On another day we went over Cutbank Pass and down the west side of the range, far enough to get a good view of the Pumpelly Glacier, and see the huge ice blocks break from it and drop from a cliff more than two thousand feet in height. They strike the bottom of the canyon with a reverberating crash that can be heard for miles. Just below this glacier, down Nyack Creek three or four miles, is a fine alkaline spring and clay bed where, in other days, old Tail-Feathers-Coming-over-the-Hill and I were wont to go for bighorn, goats, deer, and elk. All these animals came to it in great numbers, and drank the waters, and ate great wads of the salty mud. We once killed a large grizzly there, whose late autumn coat was as black as that of a black bear.
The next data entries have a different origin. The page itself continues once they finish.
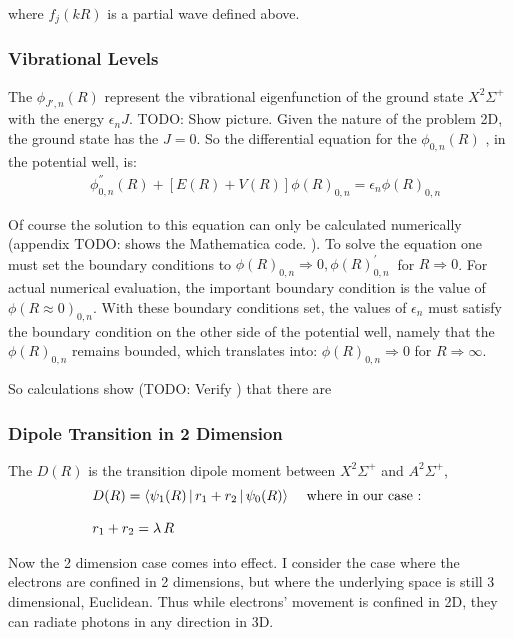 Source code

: where $ f_j(kR) $ is a partial wave defined above. 

\subsubsection{Vibrational Levels}

The $ \phi_{J',n}(R) $ represent the vibrational eigenfunction of the ground state   $ X^2\Sigma^{+} $ with the energy $ \epsilon_nJ $. TODO: Show picture.   Given the nature of the problem 2D, the ground state has the $ J = 0 $. So the differential equation for the  $ \phi_{0,n}(R) $ , in the potential well, is:
\begin{equation}
\begin{split}
& \phi_{0,n}^{''}(R) + \left[ E(R) + V(R)  \right]\phi(R)_{0,n} = \epsilon_n \phi(R)_{0,n}
\end{split}
\end{equation}

Of course the solution to this equation can only be calculated numerically (appendix TODO: shows the Mathematica code. ).  To solve the equation one must set the boundary conditions to  $ \phi(R)_{0,n} \Rightarrow 0, \phi(R)^{'}_{0,n} \ $ for $ R \Rightarrow 0 $. For actual numerical evaluation, the important boundary condition is the value of  $ \phi(R \approx 0 )_{0,n} $.  With these boundary conditions set, the values of $ \epsilon_n $ must satisfy the boundary condition on the other side of the potential well, namely  that the $ \phi(R)_{0,n} $ remains bounded, which translates into: $ \phi(R)_{0,n} \Rightarrow 0 $ for $ R \Rightarrow \infty $. 

So calculations show (TODO: Verify ) that there are 

\subsubsection{Dipole Transition in 2 Dimension}

The $ D(R) $ is the transition dipole moment  between $ X^2\Sigma^{+} $  and $ A^2\Sigma^{+} $, \begin{equation}
\begin{split}
& D(R) = \Braket{\psi_1(R) | r_1 +  r_2 | \psi_0(R) } \,\,\,\,\,\text{ where in our case : } \\[.8em]
& r_1 + r_2 = \lambda\, R
\end{split}
\end{equation}

Now the 2 dimension case comes into effect. I consider the case where the electrons are confined in 2 dimensions, but where the underlying space is still 3 dimensional, Euclidean. Thus while electrons' movement is confined in 2D, they can radiate photons in any direction in 3D.

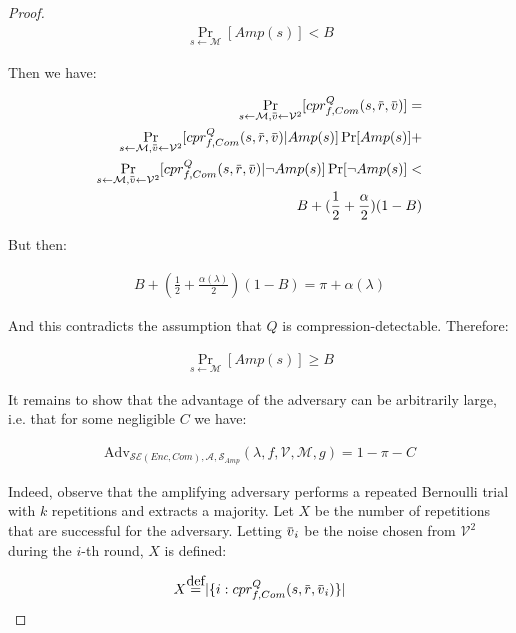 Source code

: \documentclass{sig-alternate-05-2015}
\newcommand\defeq{\stackrel{\mathclap{\normalfont\mbox{def}}}{=}}
\newcommand{\overbar}[1]{\mkern 1.5mu\overline{\mkern-1.5mu#1\mkern-1.5mu}\mkern 1.5mu}
\begin{document}
\begin{proof}
\begin{align*}
    \Pr_{s \leftarrow \mathcal{M}}
    [Amp(s)] < B
\end{align*}

Then we have:

\begin{align*}
    \Pr_{s \leftarrow \mathcal{M},
         \overbar{v} \leftarrow \mathcal{V}^2}
         [cpr^Q_{f, Com}(s, \overbar{r}, \overbar{v})]
    =\\
    \Pr_{s \leftarrow \mathcal{M},
         \overbar{v} \leftarrow \mathcal{V}^2}
         [cpr^Q_{f, Com}(s, \overbar{r}, \overbar{v})|Amp(s)]\Pr[Amp(s)]
    +\\
    \Pr_{s \leftarrow \mathcal{M},
         \overbar{v} \leftarrow \mathcal{V}^2}
         [cpr^Q_{f, Com}(s, \overbar{r}, \overbar{v})|\lnot Amp(s)]\Pr[\lnot Amp(s)]
    <\\
    B + (\frac{1}{2} + \frac{\alpha}{2})(1 - B)
\end{align*}

But then:

\begin{align*}
    B + (\frac{1}{2} + \frac{\alpha(\lambda)}{2})(1 - B) =
    \pi + \alpha(\lambda)
\end{align*}

And this contradicts the assumption that $Q$ is compression-detectable. Therefore:

\begin{align*}
    \Pr_{s \leftarrow \mathcal{M}}
    [Amp(s)] \geq B
\end{align*}

It remains to show that the advantage of the adversary can be
arbitrarily large, i.e. that for some negligible $C$ we have:

\begin{align*}
    \text{Adv}_{\mathcal{SE}(Enc, Com), \mathcal{A}, \mathcal{S}_{Amp}}
    (\lambda, f, \mathcal{V}, \mathcal{M}, g) = 1 - \pi - C
\end{align*}

Indeed, observe that the amplifying adversary performs a repeated Bernoulli
trial with $k$ repetitions and extracts a majority. Let $X$ be the number of
repetitions that are successful for the adversary. Letting $\overbar{v}_i$
be the noise chosen from $\mathcal{V}^2$ during the $i$-th round, $X$ is defined:

\begin{align*}
    X \defeq |\{ i: cpr^Q_{f, Com}(s, \overbar{r}, \overbar{v}_i) \}|
\end{align*}


\end{proof}
\end{document}
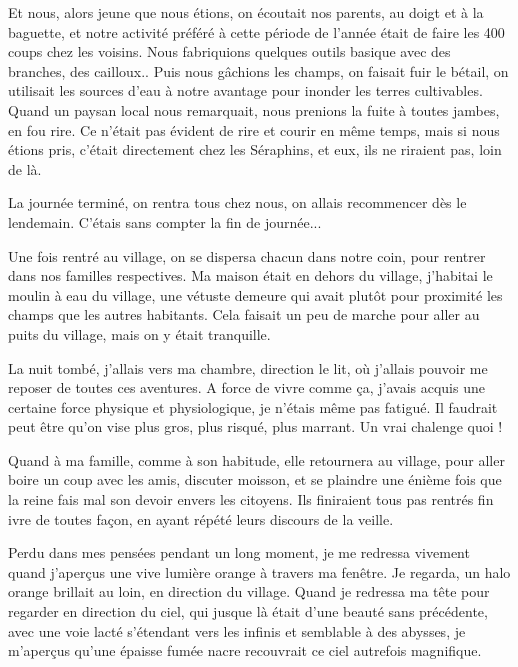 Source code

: \documentclass{book}
\begin{document}
Et nous, alors jeune que nous étions, on écoutait nos parents, au doigt et à la baguette, et notre activité préféré à cette période de l'année était de faire les 400 coups chez les voisins. Nous fabriquions quelques outils basique avec des branches, des cailloux.. Puis nous gâchions les champs, on faisait fuir le bétail, on utilisait les sources d'eau à notre avantage pour inonder les terres cultivables. Quand un paysan local nous remarquait, nous prenions la fuite à toutes jambes, en fou rire. Ce n'était pas évident de rire et courir en même temps, mais si nous étions pris, c'était directement chez les Séraphins, et eux, ils ne riraient pas, loin de là.\newline

La journée terminé, on rentra tous chez nous, on allais recommencer dès le lendemain. C'étais sans compter la fin de journée...\newline

Une fois rentré au village, on se dispersa chacun dans notre coin, pour rentrer dans nos familles respectives. Ma maison était en dehors du village, j'habitai le moulin à eau du village, une vétuste demeure qui avait plutôt pour proximité les champs que les autres habitants. Cela faisait un peu de marche pour aller au puits du village, mais on y était tranquille.\newline

La nuit tombé, j'allais vers ma chambre, direction le lit, où j'allais pouvoir me reposer de toutes ces aventures. A force de vivre comme ça, j'avais acquis une certaine force physique et physiologique, je n'étais même pas fatigué. Il faudrait peut être qu'on vise plus gros, plus risqué, plus marrant. Un vrai chalenge quoi !\newline

Quand à ma famille, comme à son habitude, elle retournera au village, pour aller boire un coup avec les amis, discuter moisson, et se plaindre une énième fois que la reine fais mal son devoir envers les citoyens. Ils finiraient tous pas rentrés fin ivre de toutes façon, en ayant répété leurs discours de la veille.\newline

Perdu dans mes pensées pendant un long moment, je me redressa vivement quand j'aperçus une vive lumière orange à travers ma fenêtre. Je regarda, un halo orange brillait au loin, en direction du village. Quand je redressa ma tête pour regarder en direction du ciel, qui jusque là était d'une beauté sans précédente, avec une voie lacté s'étendant vers les infinis et semblable à des abysses, je m'aperçus qu'une épaisse fumée nacre recouvrait ce ciel autrefois magnifique.\newline
\end{document}
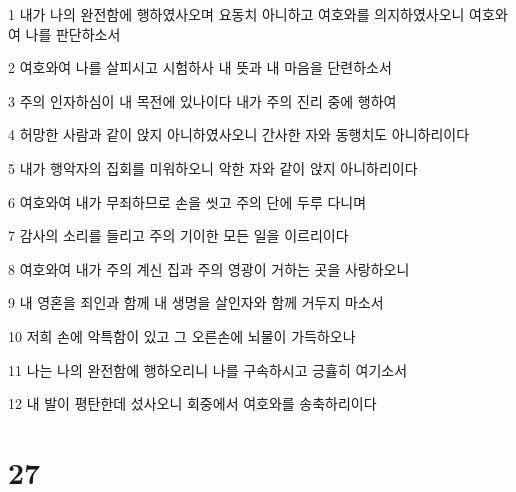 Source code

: \par 1 내가 나의 완전함에 행하였사오며 요동치 아니하고 여호와를 의지하였사오니 여호와여 나를 판단하소서
\par 2 여호와여 나를 살피시고 시험하사 내 뜻과 내 마음을 단련하소서
\par 3 주의 인자하심이 내 목전에 있나이다 내가 주의 진리 중에 행하여
\par 4 허망한 사람과 같이 앉지 아니하였사오니 간사한 자와 동행치도 아니하리이다
\par 5 내가 행악자의 집회를 미워하오니 악한 자와 같이 앉지 아니하리이다
\par 6 여호와여 내가 무죄하므로 손을 씻고 주의 단에 두루 다니며
\par 7 감사의 소리를 들리고 주의 기이한 모든 일을 이르리이다
\par 8 여호와여 내가 주의 계신 집과 주의 영광이 거하는 곳을 사랑하오니
\par 9 내 영혼을 죄인과 함께 내 생명을 살인자와 함께 거두지 마소서
\par 10 저희 손에 악특함이 있고 그 오른손에 뇌물이 가득하오나
\par 11 나는 나의 완전함에 행하오리니 나를 구속하시고 긍휼히 여기소서
\par 12 내 발이 평탄한데 섰사오니 회중에서 여호와를 송축하리이다

\chapter{27}


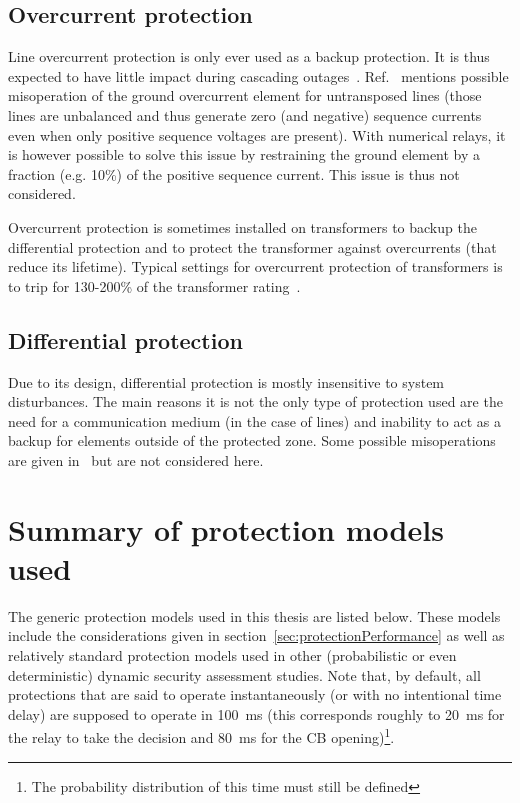 \subsection{Overcurrent protection}

Line overcurrent protection is only ever used as a backup protection. It is thus expected to have little impact during cascading outages~\cite{PSRCreportProtectionMisop}. Ref.~\cite{PSRCreportProtectionMisop} mentions possible misoperation of the ground overcurrent element for untransposed lines (those lines are unbalanced and thus generate zero (and negative) sequence currents even when only positive sequence voltages are present). With numerical relays, it is however possible to solve this issue by restraining the ground element by a fraction (e.g. 10\%) of the positive sequence current. This issue is thus not considered.

Overcurrent protection is sometimes installed on transformers to backup the differential protection and to protect the transformer against overcurrents (that reduce its lifetime). Typical settings for overcurrent protection of transformers is to trip for 130-200\% of the transformer rating~\cite{ENTSOEdefencePlan}.

\subsection{Differential protection}

Due to its design, differential protection is mostly insensitive to system disturbances. The main reasons it is not the only type of protection used are the need for a communication medium (in the case of lines) and inability to act as a backup for elements outside of the protected zone. Some possible misoperations are given in~\cite{PSRCreportProtectionMisop} but are not considered here.



\section{Summary of protection models used}
\label{sec:consideredProtections}

The generic protection models used in this thesis are listed below. These models include the considerations given in section~\ref{sec:protectionPerformance} as well as relatively standard protection models used in other (probabilistic or even deterministic) dynamic security assessment studies. Note that, by default, all protections that are said to operate instantaneously (or with no intentional time delay) are supposed to operate in 100~ms (this corresponds roughly to 20~ms for the relay to take the decision and 80~ms for the CB opening)\footnote{The probability distribution of this time must still be defined}.


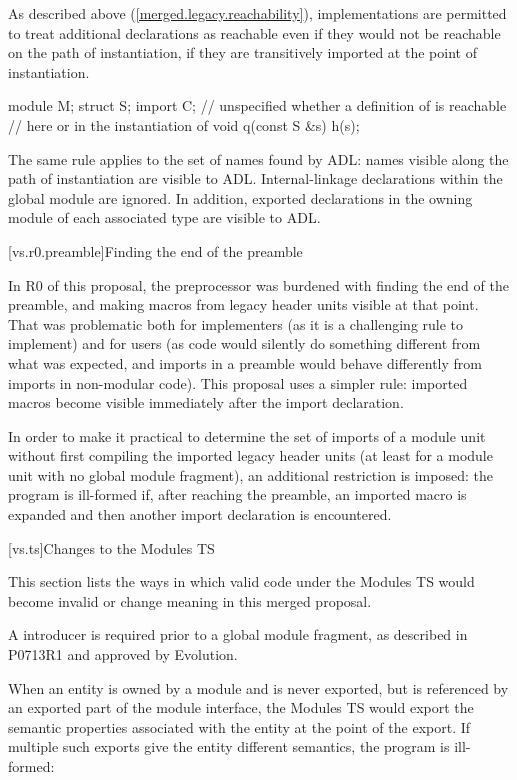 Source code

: \pnum
As described above (\ref{merged.legacy.reachability}),
implementations are permitted to treat additional declarations
as reachable even if they would not be reachable on the
path of instantiation,
if they are transitively imported at the
point of instantiation.
\begin{example}
\begin{codeblock}
module M;
struct S;
import C;
// unspecified whether a definition of  is reachable
// here or in the instantiation of 
void q(const S &s) { h(s); }
\end{codeblock}
\end{example}

\pnum
The same rule applies to the set of names found by ADL:
names visible along the path of instantiation are visible to ADL.
Internal-linkage declarations within the global module are ignored.
In addition, exported declarations in the owning module of
each associated type are visible to ADL.

[vs.r0.preamble]{Finding the end of the preamble}

\pnum
In R0 of this proposal, the preprocessor was burdened with finding
the end of the preamble, and making macros from legacy header units
visible at that point.
That was problematic both for implementers (as it is a challenging rule
to implement) and for users (as code would silently do something
different from what was expected, and imports in a preamble would
behave differently from imports in non-modular code).
This proposal uses a simpler rule:
imported macros become visible immediately after the import declaration.

\pnum
In order to make it practical to determine the set of imports of a
module unit without first compiling the imported legacy header units
(at least for a module unit with no global module fragment),
an additional restriction is imposed:
the program is ill-formed if, after reaching the preamble,
an imported macro is expanded
and then another import declaration is encountered.

[vs.ts]{Changes to the Modules TS}

\pnum
This section lists the ways in which valid code under the Modules TS
would become invalid or change meaning in this merged proposal.

\pnum
A  introducer is required prior to a global module fragment,
as described in P0713R1 and approved by Evolution.

\pnum
When an entity is owned by a module and is never exported,
but is referenced by an exported part of the module interface,
the Modules TS would export the semantic properties
associated with the entity at the point of the export.
If multiple such exports give the entity different semantics,
the program is ill-formed:

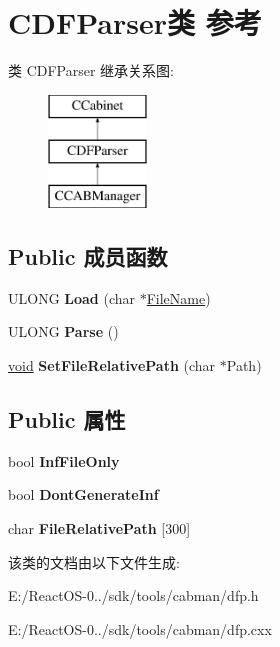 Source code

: \hypertarget{class_c_d_f_parser}{}\section{C\+D\+F\+Parser类 参考}
\label{class_c_d_f_parser}
类 C\+D\+F\+Parser 继承关系图\+:\begin{figure}[H]
\begin{center}
\leavevmode
\includegraphics[height=3.000000cm]{class_c_d_f_parser}
\end{center}
\end{figure}
\subsection*{Public 成员函数}
\begin{DoxyCompactItemize}
\item 
\mbox{\label{class_c_d_f_parser_ae38077ba1d133d6aa240c78196a0a912}} 
U\+L\+O\+NG {\bfseries Load} (char $\ast$\hyperlink{struct___file_name}{File\+Name})
\item 
\mbox{\label{class_c_d_f_parser_adee47449cca0a95c8def11de00f13654}} 
U\+L\+O\+NG {\bfseries Parse} ()
\item 
\mbox{\label{class_c_d_f_parser_a1d6e5f84c3e42fb623bb672ba8dcbcfa}} 
\hyperlink{interfacevoid}{void} {\bfseries Set\+File\+Relative\+Path} (char $\ast$Path)
\end{DoxyCompactItemize}
\subsection*{Public 属性}
\begin{DoxyCompactItemize}
\item 
\mbox{\label{class_c_d_f_parser_aa08cdfd0dc9883e9794978c162b3549f}} 
bool {\bfseries Inf\+File\+Only}
\item 
\mbox{\label{class_c_d_f_parser_a95d28736de8e02188b186e677fbe0c75}} 
bool {\bfseries Dont\+Generate\+Inf}
\item 
\mbox{\label{class_c_d_f_parser_a56c3e15c2c584666754bb0ec38e884a7}} 
char {\bfseries File\+Relative\+Path} \mbox{[}300\mbox{]}
\end{DoxyCompactItemize}


该类的文档由以下文件生成\+:\begin{DoxyCompactItemize}
\item 
E\+:/\+React\+O\+S-\/0../sdk/tools/cabman/dfp.\+h\item 
E\+:/\+React\+O\+S-\/0../sdk/tools/cabman/dfp.\+cxx\end{DoxyCompactItemize}
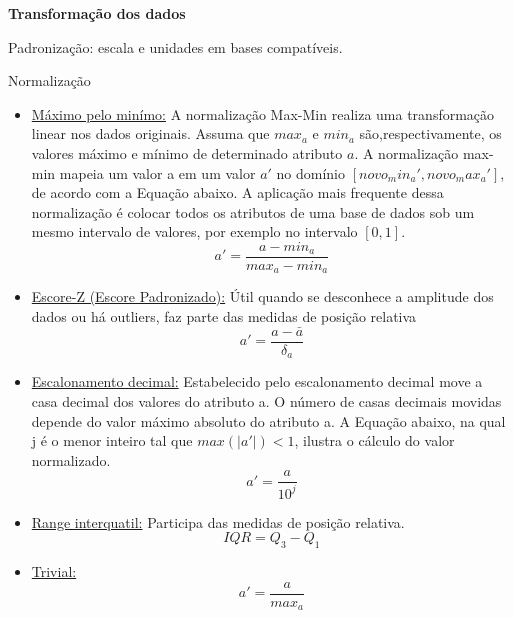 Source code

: \textbf{Transformação dos dados}

Padronização: escala e unidades em bases compatíveis.

Normalização

\begin{itemize}
	\item \underline{Máximo pelo minímo:}
		A normalização Max-Min realiza uma transformação linear nos dados originais. Assuma que $max_a$ e $min_a$ são,respectivamente, os valores máximo e mínimo de determinado atributo $a$.
		A normalização max-min mapeia um valor a em um valor $a'$ no domínio $[novo_min_a', novo_max_a']$, de acordo com a Equação abaixo.
		A aplicação mais frequente dessa normalização é colocar todos os atributos de uma base de dados sob um mesmo intervalo de valores, por exemplo no intervalo $[0, 1]$.
		\begin{equation} \label{eq:max_min}
			a' = \frac{a - min_a}{max_a - min_a}
		\end{equation}
	\item \underline{Escore-Z (Escore Padronizado):}
		Útil quando se desconhece a amplitude dos dados ou há outliers, faz parte das medidas de posição relativa
		\begin{equation} \label{eq:escore_z}
			a' = \frac{a - \bar{a}}{\delta_a}
		\end{equation}
	\item \underline{Escalonamento decimal:}
		Estabelecido pelo escalonamento decimal move a casa decimal dos valores do atributo a. O número de casas decimais movidas depende do valor máximo absoluto do atributo a.
		A Equação abaixo, na qual j é o menor inteiro tal que $max(|a'|) < 1$, ilustra o cálculo do valor normalizado.
		\begin{equation} \label{eq:decimal}
			a' = \frac{a}{10^j}
		\end{equation}
	\item \underline{Range interquatil:}
		Participa das medidas de posição relativa.
		\begin{equation} \label{eq:interquatil}
			IQR = Q_3 - Q_1
		\end{equation}
	\item \underline{Trivial:}
		\begin{equation} \label{eq:trivial}
			a' = \frac{a}{max_a}
		\end{equation}
\end{itemize}
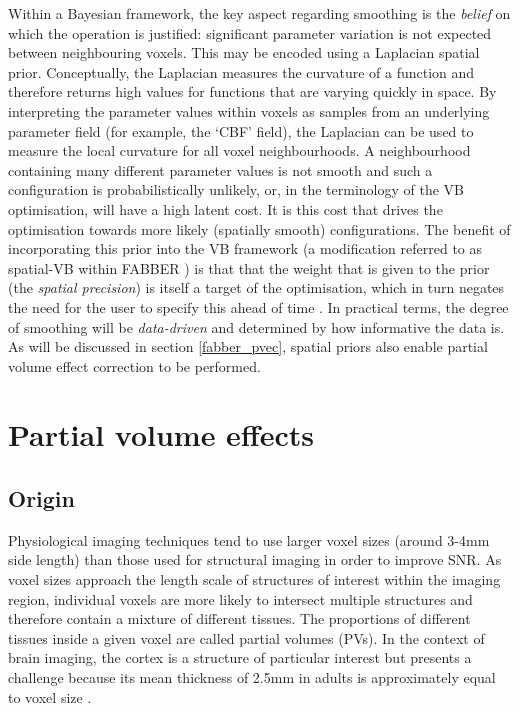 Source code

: Within a Bayesian framework, the key aspect regarding smoothing is the \textit{belief} on which the operation is justified: significant parameter variation is not expected between neighbouring voxels. This may be encoded using a Laplacian spatial prior. Conceptually, the Laplacian measures the curvature of a function and therefore returns high values for functions that are varying quickly in space. By interpreting the parameter values within voxels as samples from an underlying parameter field (for example, the `CBF' field), the Laplacian can be used to measure the local curvature for all voxel neighbourhoods. A neighbourhood containing many different parameter values is not smooth and such a configuration is probabilistically unlikely, or, in the terminology of the VB optimisation, will have a high latent cost. It is this cost that drives the optimisation towards more likely (spatially smooth) configurations. The benefit of incorporating this prior into the VB framework (a modification referred to as spatial-VB within FABBER \cite{Chappell2011}) is that that the weight that is given to the prior (the \textit{spatial precision}) is itself a target of the optimisation, which in turn negates the need for the user to specify this ahead of time \cite{Penny2005}. In practical terms, the degree of smoothing will be \textit{data-driven} and determined by how informative the data is. As will be discussed in section \ref{fabber_pvec}, spatial priors also enable partial volume effect correction to be performed. 


\section{Partial volume effects}

\subsection{Origin}

Physiological imaging techniques tend to use larger voxel sizes (around 3-4mm side length) than those used for structural imaging in order to improve SNR. As voxel sizes approach the length scale of structures of interest within the imaging region, individual voxels are more likely to intersect multiple structures and therefore contain a mixture of different tissues. The proportions of different tissues inside a given voxel are called partial volumes (PVs). In the context of brain imaging, the cortex is a structure of particular interest but presents a challenge because its mean thickness of 2.5mm in adults is approximately equal to voxel size \cite{Fischl1999a}.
STABS-BY-MISTAKE, SUN WOMAN, AND HER SON, LITTLE OTTER IN CUTBANK CAÑON

This afternoon we have had further talk about the naming of these mountains. For a wonder, the topographers have not taken away the original name for the outer mountain on the north side of this Cutbank Valley: we find on the map that it is still White Calf Mountain. It was named for one of the greatest chiefs the Montana Blackfeet ever had. As a young man, fresh from his first war trail, he witnessed the signing of the treaty between his people and the representatives of the United States, at the mouth of the Judith River, in 1855, so he must have been born in 1836 or 1837. As a warrior, his rise to fame was rapid, and many are the stories told of his indomitable bravery in facing the enemy. In later years, because of his great interest in the welfare of his people, he became their head chief. He died in Washington, in 1903, while there on tribal business. The right names of the other mountains walling in this valley are as follows: The unnamed mountain next west from White Calf Mountain is Ahk'-sap-ah-ki (Generous Woman); Mount James is Ah'-kow-to-mak-an (Double Runner); Mount Vorhis is O-nis-tai'-na (Wonderful Chief). The west one of the Twin Buttes is Little Plume; the east one is O-nis-tai'-mak-an (Wonderful Runner). And, as I have said, the outer mountain on the south side of the valley is Muk-sin-a' (Angry Woman). All but the last one were named for old-time great chiefs and warriors of my people, and we intend that they shall be so named on the official maps, even if we have to petition the House of Representatives and the Senate, in Washington, to make the change! And you, my readers, lovers of these grandest mountains of our country, will you not be with us in this perfectly proper request?

Said Takes-Gun-Ahead to me this afternoon: “Who are these white men, James, and Vorhis, for whom the mountains were named? Were they great warriors, or presidents, or wise men?” I had to confess that I had never heard of them.

“Huh!” he exclaimed. And “Huh!” all the others, even the women, echoed.